§ **ENTRIES PROVIDED**
----

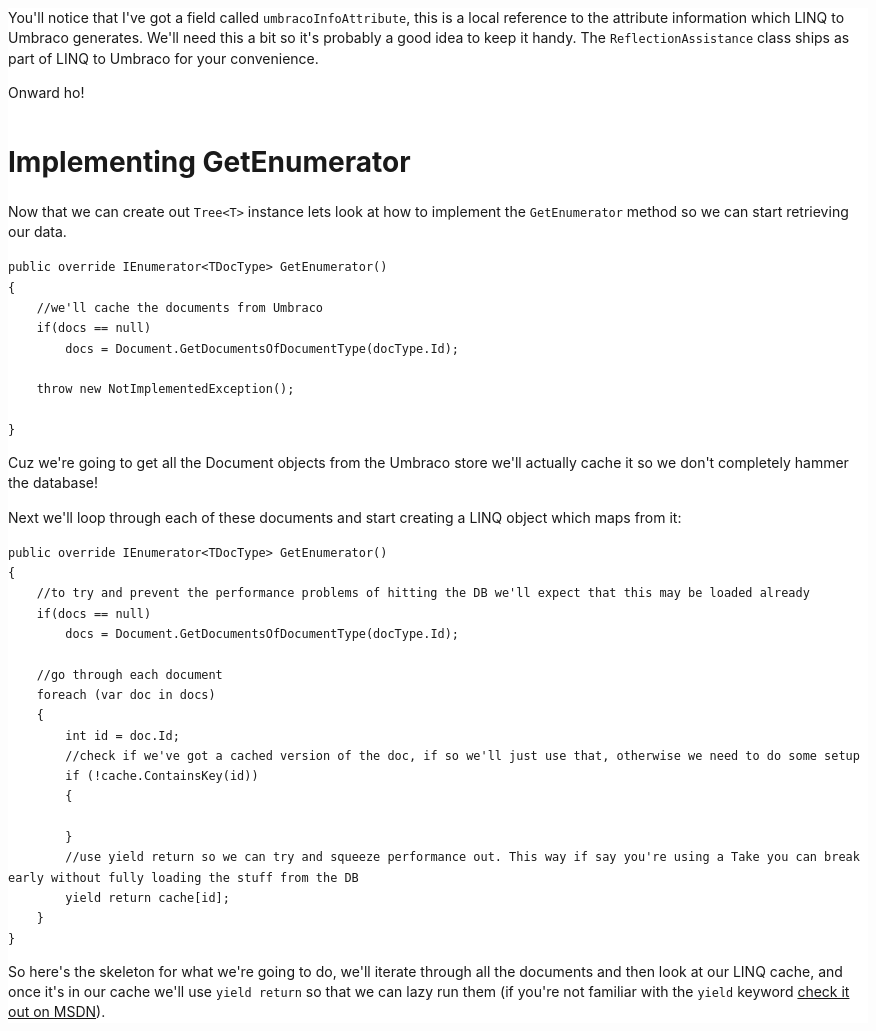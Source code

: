 You'll notice that I've got a field called `umbracoInfoAttribute`, this is a local reference to the attribute information which LINQ to Umbraco generates. We'll need this a bit so it's probably a good idea to keep it handy. The `ReflectionAssistance` class ships as part of LINQ to Umbraco for your convenience.

Onward ho!

# Implementing GetEnumerator

Now that we can create out `Tree<T>` instance lets look at how to implement the `GetEnumerator` method so we can start retrieving our data.

	public override IEnumerator<TDocType> GetEnumerator()
	{
		//we'll cache the documents from Umbraco
		if(docs == null)
			docs = Document.GetDocumentsOfDocumentType(docType.Id);

		throw new NotImplementedException();

	}

Cuz we're going to get all the Document objects from the Umbraco store we'll actually cache it so we don't completely hammer the database!

Next we'll loop through each of these documents and start creating a LINQ object which maps from it:

	public override IEnumerator<TDocType> GetEnumerator()
	{
		//to try and prevent the performance problems of hitting the DB we'll expect that this may be loaded already
		if(docs == null)
			docs = Document.GetDocumentsOfDocumentType(docType.Id);

		//go through each document
		foreach (var doc in docs)
		{
			int id = doc.Id;
			//check if we've got a cached version of the doc, if so we'll just use that, otherwise we need to do some setup
			if (!cache.ContainsKey(id))
			{
				
			}
			//use yield return so we can try and squeeze performance out. This way if say you're using a Take you can break early without fully loading the stuff from the DB
			yield return cache[id];
		}
	}

So here's the skeleton for what we're going to do, we'll iterate through all the documents and then look at our LINQ cache, and once it's in our cache we'll use `yield return` so that we can lazy run them (if you're not familiar with the `yield` keyword [check it out on MSDN][5]).


  [1]: /linq-to-umbraco-extensions
  [2]: http://msdn.microsoft.com/en-us/library/bb358844.aspx
  [3]: /understanding-linq-to-umbraco
  [4]: /iqueryable-linq-to-umbraco
  [5]: http://msdn.microsoft.com/en-us/library/9k7k7cf0.aspx
  [6]: http://msdn.microsoft.com/en-us/library/system.reflection.bindingflags.aspx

----

§ **ACTION ITEM**
Gather all lines from the records above in which "library" appears.

§ **WRITTEN RESPONSE**
  [2]: http://msdn.microsoft.com/en-us/library/bb358844.aspx
  [5]: http://msdn.microsoft.com/en-us/library/9k7k7cf0.aspx
  [6]: http://msdn.microsoft.com/en-us/library/system.reflection.bindingflags.aspx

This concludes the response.